**WORK INSTRUCTIONS**
Once you reach the line that holds "- 💻 I’m passionate" in the listing below, output it and every line after it through the line that holds "- 👨‍💻 All of", word for word.

--

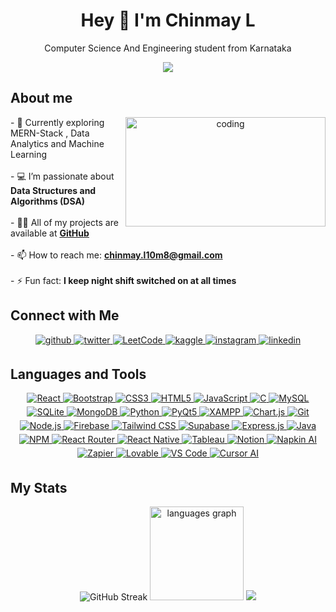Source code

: <h1 align="center">Hey 👋 I'm Chinmay L</h1><p align="center">Computer Science And Engineering student from Karnataka</p>

<div align="center">
<img src="https://komarev.com/ghpvc/?username=stom-breaker-07&&style=flat-square" align="center" />
</div>  
  
## About me  
<div align="center">
  <img align="right" alt="coding" width="320" height="175" src="https://user-images.githubusercontent.com/55389276/140866485-8fb1c876-9a8f-4d6a-98dc-08c4981eaf70.gif">
  <p align="left">
    - 🔭 Currently exploring MERN-Stack , Data Analytics and Machine Learning <br><br>
    - 💻 I’m passionate about <strong>Data Structures and Algorithms (DSA)</strong><br><br>
    - 👨‍💻 All of my projects are available at <a href="https://github.com/stom-breaker-07" target="_blank"><strong>GitHub</strong></a><br><br>
    - 📫 How to reach me: <a href="mailto:chinmay.l10m8@gmail.com"><strong>chinmay.l10m8@gmail.com</strong></a><br><br>
    - ⚡ Fun fact: <strong> I keep night shift switched on at all times</strong>
  </p>
</div>

## Connect with Me
<div align="center"> 
<a href="https://github.com/stom-breaker-07" target="_blank">
<img src=https://img.shields.io/badge/github-%2324292e.svg?&style=for-the-badge&logo=github&logoColor=white alt=github style="margin-bottom: 5px;" />
</a>
<a href="https://twitter.com/chinmay_shetty7" target="_blank">
<img src=https://img.shields.io/badge/twitter-%2300acee.svg?&style=for-the-badge&logo=twitter&logoColor=white alt=twitter style="margin-bottom: 5px;" />
</a>
<a href="https://leetcode.com/u/Strom-Breaker/" target="_blank">
  <img src="https://img.shields.io/badge/LeetCode-%23FFA116.svg?&style=for-the-badge&logo=leetcode&logoColor=white" alt="LeetCode" style="margin-bottom: 5px;" />
</a>
<a href="https://www.kaggle.com/chinmayrangnathl" target="_blank">
<img src=https://img.shields.io/badge/kaggle-%2344BAE8.svg?&style=for-the-badge&logo=kaggle&logoColor=white alt=kaggle style="margin-bottom: 5px;" />
</a>
<a href="https://instagram.com/chinmay_shetty_07" target="_blank">
<img src=https://img.shields.io/badge/instagram-%23000000.svg?&style=for-the-badge&logo=instagram&logoColor=white alt=instagram style="margin-bottom: 5px;" />
</a>
<a href="https://linkedin.com/in/chinmayl" target="_blank">
<img src=https://img.shields.io/badge/linkedin-%231E77B5.svg?&style=for-the-badge&logo=linkedin&logoColor=white alt=linkedin style="margin-bottom: 5px;" />
</a>  
</div>

## Languages and Tools
<div align="center">  
<a href="https://reactjs.org/" target="_blank">
    <img src="https://img.shields.io/badge/React-%2361DAFB.svg?&style=for-the-badge&logo=react&logoColor=white" alt="React" style="margin-bottom: 5px;" />
  </a>
  <a href="https://getbootstrap.com/docs/3.4/javascript/" target="_blank">
    <img src="https://img.shields.io/badge/Bootstrap-%237952B3.svg?&style=for-the-badge&logo=bootstrap&logoColor=white" alt="Bootstrap" style="margin-bottom: 5px;" />
  </a>
  <a href="https://www.w3schools.com/css/" target="_blank">
    <img src="https://img.shields.io/badge/CSS3-%231572B6.svg?&style=for-the-badge&logo=css3&logoColor=white" alt="CSS3" style="margin-bottom: 5px;" />
  </a>
  <a href="https://en.wikipedia.org/wiki/HTML5" target="_blank">
    <img src="https://img.shields.io/badge/HTML5-%23E34F26.svg?&style=for-the-badge&logo=html5&logoColor=white" alt="HTML5" style="margin-bottom: 5px;" />
  </a>
  <a href="https://www.javascript.com/" target="_blank">
    <img src="https://img.shields.io/badge/JavaScript-%23F7DF1E.svg?&style=for-the-badge&logo=javascript&logoColor=black" alt="JavaScript" style="margin-bottom: 5px;" />
  </a>
  <a href="https://www.cprogramming.com/" target="_blank">
    <img src="https://img.shields.io/badge/C-%2300599C.svg?&style=for-the-badge&logo=c&logoColor=white" alt="C" style="margin-bottom: 5px;" />
  </a>
  <a href="https://www.mysql.com/" target="_blank">
    <img src="https://img.shields.io/badge/MySQL-%234479A1.svg?&style=for-the-badge&logo=mysql&logoColor=white" alt="MySQL" style="margin-bottom: 5px;" />
  </a>
  <a href="https://www.sqlite.org/" target="_blank">
  <img src="https://img.shields.io/badge/SQLite-003B57?style=for-the-badge&logo=sqlite&logoColor=white" alt="SQLite" style="margin-bottom: 5px;" />
</a>
  <a href="https://www.mongodb.com/" target="_blank">
    <img src="https://img.shields.io/badge/MongoDB-%2347A248.svg?&style=for-the-badge&logo=mongodb&logoColor=white" alt="MongoDB" style="margin-bottom: 5px;" />
  </a>
  <a href="https://www.python.org/" target="_blank">
    <img src="https://img.shields.io/badge/Python-%233776AB.svg?&style=for-the-badge&logo=python&logoColor=white" alt="Python" style="margin-bottom: 5px;" />
  </a>
  <a href="https://riverbankcomputing.com/software/pyqt/intro" target="_blank">
  <img src="https://img.shields.io/badge/PyQt5-%2331A8FF.svg?&style=for-the-badge&logo=python&logoColor=white" alt="PyQt5" style="margin-bottom: 5px;" />
  </a>
  <a href="https://www.apachefriends.org/" target="_blank">
    <img src="https://img.shields.io/badge/XAMPP-%23FB7A24.svg?&style=for-the-badge&logo=xampp&logoColor=white" alt="XAMPP" style="margin-bottom: 5px;" />
  </a>
  <a href="https://www.chartjs.org/" target="_blank">
    <img src="https://img.shields.io/badge/Chart.js-%23FF6384.svg?&style=for-the-badge&logo=chartdotjs&logoColor=white" alt="Chart.js" style="margin-bottom: 5px;" />
  </a>
  <a href="https://github.com/" target="_blank">
    <img src="https://img.shields.io/badge/Git-%23F05032.svg?&style=for-the-badge&logo=git&logoColor=white" alt="Git" style="margin-bottom: 5px;" />
  </a>
  <a href="https://nodejs.org/" target="_blank">
    <img src="https://img.shields.io/badge/Node.js-%23339933.svg?&style=for-the-badge&logo=node.js&logoColor=white" alt="Node.js" style="margin-bottom: 5px;" />
  </a>
  <a href="https://firebase.google.com/" target="_blank">
    <img src="https://img.shields.io/badge/Firebase-%23FFCA28.svg?&style=for-the-badge&logo=firebase&logoColor=black" alt="Firebase" style="margin-bottom: 5px;" />
  </a>
  <a href="https://www.tailwindcss.com/" target="_blank">
    <img src="https://img.shields.io/badge/Tailwind%20CSS-%2338B2AC.svg?&style=for-the-badge&logo=tailwind-css&logoColor=white" alt="Tailwind CSS" style="margin-bottom: 5px;" />
  </a>
  <a href="https://supabase.com/" target="_blank">
  <img src="https://img.shields.io/badge/Supabase-3ECF8E?style=for-the-badge&logo=supabase&logoColor=white" alt="Supabase" style="margin-bottom: 5px;" />
 </a>
  <a href="https://expressjs.com/" target="_blank">
    <img src="https://img.shields.io/badge/Express.js-%23000000.svg?&style=for-the-badge&logo=express&logoColor=white" alt="Express.js" style="margin-bottom: 5px;" />
  </a>
  <a href="https://www.java.com/" target="_blank">
    <img src="https://img.shields.io/badge/Java-%23007396.svg?&style=for-the-badge&logo=java&logoColor=white" alt="Java" style="margin-bottom: 5px;" />
  </a>
  <a href="https://www.npmjs.com/" target="_blank">
    <img src="https://img.shields.io/badge/NPM-%23CB3837.svg?&style=for-the-badge&logo=npm&logoColor=white" alt="NPM" style="margin-bottom: 5px;" />
  </a>
  <a href="https://reactrouter.com/" target="_blank">
    <img src="https://img.shields.io/badge/React%20Router-%23CA4245.svg?&style=for-the-badge&logo=reactrouter&logoColor=white" alt="React Router" style="margin-bottom: 
    5px;" />
  </a>
  <a href="https://reactnative.dev/" target="_blank">
    <img src="https://img.shields.io/badge/React%20Native-%2361DAFB.svg?&style=for-the-badge&logo=react&logoColor=white" alt="React Native" style="margin-bottom: 5px;" />
  </a>  
 <a href="https://www.tableau.com/" target="_blank">
  <img src="https://img.shields.io/badge/Tableau-%230085CA.svg?&style=for-the-badge&logo=tableau&logoColor=white" alt="Tableau" style="margin-bottom: 5px;" />
</a>

  <a href="https://www.notion.so/" target="_blank">
  <img src="https://img.shields.io/badge/Notion-%23000000.svg?&style=for-the-badge&logo=notion&logoColor=white" alt="Notion" style="margin-bottom: 5px;" />
</a>
<a href="https://napkin.one/" target="_blank">
  <img src="https://img.shields.io/badge/Napkin_AI-🧠-%237758C9.svg?&style=for-the-badge&logoColor=white" alt="Napkin AI" style="margin-bottom: 5px;" />
</a>

<a href="https://zapier.com/" target="_blank">
  <img src="https://img.shields.io/badge/Zapier-%23FF4A00.svg?&style=for-the-badge&logo=zapier&logoColor=white" alt="Zapier" style="margin-bottom: 5px;" />
</a>
<a href="https://www.lovable.so/" target="_blank">
  <img src="https://img.shields.io/badge/Lovable-💖-%23FF5CA2.svg?&style=for-the-badge&logoColor=white" alt="Lovable" style="margin-bottom: 5px;" />
</a>


 <a href="https://code.visualstudio.com/" target="_blank">
  <img src="https://img.shields.io/badge/VS%20Code-%23007ACC.svg?&style=for-the-badge&logo=visual-studio-code&logoColor=white" alt="VS Code" style="margin-bottom: 5px;" />
</a>

 <a href="https://cursor.so/" target="_blank">
    <img src="https://img.shields.io/badge/Cursor%20AI-%23000000.svg?&style=for-the-badge&logo=ai&logoColor=white" alt="Cursor AI" style="margin-bottom: 5px;" />
</a>
</div> 

## My Stats  
<div align="center">
  <img src="https://streak-stats.demolab.com?user=stom-breaker-07&theme=dark" alt="GitHub Streak" />
  <img src="https://github-readme-stats.vercel.app/api/top-langs?username=stom-breaker-07&locale=en&hide_title=true&layout=compact&card_width=320&langs_count=6&theme=tokyonight&hide_border=true&order=2" height="150" alt="languages graph"  />
   <img src="https://leetcard.jacoblin.cool/Strom-Breaker?ext=heatmap" >
</div>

--

**ANSWER FOR THIS EXERCISE**
    - 💻 I’m passionate about <strong>Data Structures and Algorithms (DSA)</strong><br><br>
    - 👨‍💻 All of my projects are available at <a href="https://github.com/stom-breaker-07" target="_blank"><strong>GitHub</strong></a><br><br>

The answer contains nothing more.